The depiction of large scale and small group studies is puzzling. As we're sure you are aware, the NICHD has funded research on reading skills since 1965. The size of the studies varies. However, your notion that the "small group model" is tied to certain types of statistical methods is incorrect. For example, Fisher developed the analysis of variance as a shortcut because of the amount of time required to compute discriminant functions prior to the advent of computers. He viewed it as a limited method. There is no strong relationship between certain types of statistical methods and variations in experimental design. Because of limitations of these types of models, some of which are inherent in the absence of high speed computers, it was often necessary to design studies that would correspond to the limitations of existing statistical models, such as ANOVA. The notion that "random assignment of subjects to conditions ... is essential" is not correctly attributed to Fischer and is not a requirement for any parametric statistic. For example, ANOVA has only two primary assumptions. The first is normality, an assumption to which ANOVA is usually robust. The second is independence of observations, to which ANOVA is not robust. There is no requirement for random assignment as far as statistics are concerned. Certainly, as Campbell and Stanley (1962) outlined, random assignment has considerable influence on the strength of inferences that can be made from different kinds of experimental designs. However, even when random assignment is not possible, which is standard in most instructional research, inferences can still be made from strong quasi-experimental studies. Since you read our explanation of this point in our response to Denny Taylor, it is surprising that you bring up this issue as a problem. Moreover, it is astonishing that you would suggest that random assignment is required for parametric statistics. The notion of how a "small group model proceeds" is arbitrary and artificial, followed in no systematic way by any reading researcher whom we know.

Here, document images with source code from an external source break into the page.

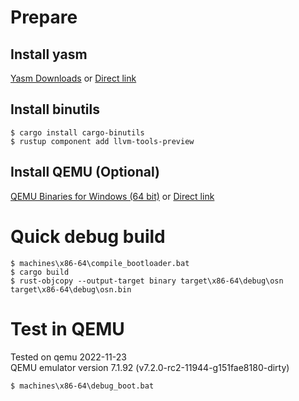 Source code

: 
# Prepare

## Install yasm

[Yasm Downloads](https://yasm.tortall.net/Download.html) or [Direct link](http://www.tortall.net/projects/yasm/releases/yasm-1.3.0-win64.exe)

## Install binutils

```
$ cargo install cargo-binutils
$ rustup component add llvm-tools-preview
```

## Install QEMU (Optional)

[QEMU Binaries for Windows (64 bit)](https://qemu.weilnetz.de/w64/) or [Direct link](https://qemu.weilnetz.de/w64/2022/qemu-w64-setup-20221123.exe)

# Quick debug build
```
$ machines\x86-64\compile_bootloader.bat
$ cargo build
$ rust-objcopy --output-target binary target\x86-64\debug\osn target\x86-64\debug\osn.bin
```

# Test in QEMU

Tested on qemu 2022-11-23 \
QEMU emulator version 7.1.92 (v7.2.0-rc2-11944-g151fae8180-dirty)

```
$ machines\x86-64\debug_boot.bat
```
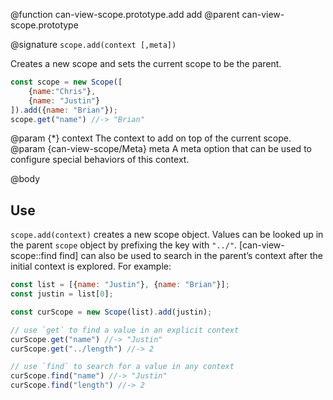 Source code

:@function can-view-scope.prototype.add add
@parent can-view-scope.prototype

@signature `scope.add(context [,meta])`

Creates a new scope and sets the current scope to be the parent.

```js
const scope = new Scope([
	{name:"Chris"},
	{name: "Justin"}
]).add({name: "Brian"});
scope.get("name") //-> "Brian"
```

@param {*} context The context to add on top of the current scope.
@param {can-view-scope/Meta} meta A meta option that can be used to configure special behaviors of this context.

@body

## Use

`scope.add(context)` creates a new scope object. Values can be looked up in the parent `scope` object by prefixing the key with `"../"`. [can-view-scope::find find] can also be used to search in the parent’s context after the initial context is explored. For example:

```js
const list = [{name: "Justin"}, {name: "Brian"}];
const justin = list[0];

const curScope = new Scope(list).add(justin);

// use `get` to find a value in an explicit context
curScope.get("name") //-> "Justin"
curScope.get("../length") //-> 2

// use `find` to search for a value in any context
curScope.find("name") //-> "Justin"
curScope.find("length") //-> 2
```
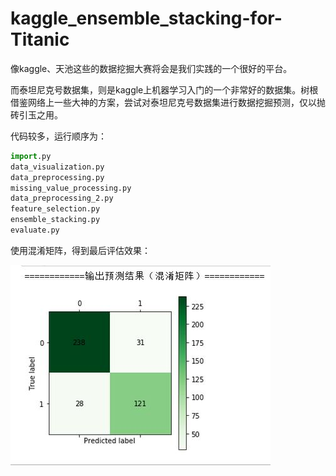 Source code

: # kaggle_ensemble_stacking-for-Titanic

像kaggle、天池这些的数据挖掘大赛将会是我们实践的一个很好的平台。

而泰坦尼克号数据集，则是kaggle上机器学习入门的一个非常好的数据集。树根借鉴网络上一些大神的方案，尝试对泰坦尼克号数据集进行数据挖掘预测，仅以抛砖引玉之用。

代码较多，运行顺序为：

```python
import.py
data_visualization.py
data_preprocessing.py
missing_value_processing.py
data_preprocessing_2.py
feature_selection.py
ensemble_stacking.py
evaluate.py
```

使用混淆矩阵，得到最后评估效果：

![image](https://github.com/chenyeroot/kaggle_ensemble_stacking-for-Titanic/blob/master/picture/picture/%E6%B7%B7%E6%B7%86%E7%9F%A9%E9%98%B5%E7%BB%93%E6%9E%9C.jpg)
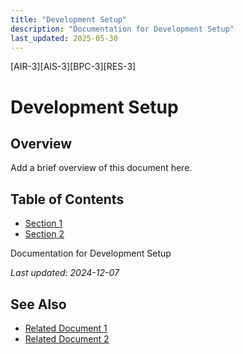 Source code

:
 ```yaml
---
title: "Development Setup"
description: "Documentation for Development Setup"
last_updated: 2025-05-30
---
```

[AIR-3][AIS-3][BPC-3][RES-3]


<!-- markdownlint-disable MD013 line-length -->

# Development Setup

## Overview

Add a brief overview of this document here.

## Table of Contents

- [Section 1](#section-1)
- [Section 2](#section-2)


Documentation for Development Setup

*Last updated: 2024-12-07*

## See Also

- [Related Document 1](./related1.md)
- [Related Document 2](./related2.md)
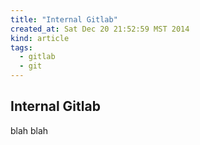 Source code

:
 ```yaml
---
title: "Internal Gitlab"
created_at: Sat Dec 20 21:52:59 MST 2014
kind: article
tags:
  - gitlab
  - git
---
```


## Internal Gitlab

blah blah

Benita Blachman is our colleague. We have worked closely with her for several years. You may be interested to know that in her current intervention studies, we are providing some of the methodological expertise. Her current studies now are designed to use multi-level models of the type commonly recommended for instructional research and are designed so that individual change models can be used. Individual change models are important because they avoid many of the problems of traditional pre-post design and statistics such as ANOVA, which don't permit analyses of individual change and are hampered by the widely acknowledged problems evaluating difference scores.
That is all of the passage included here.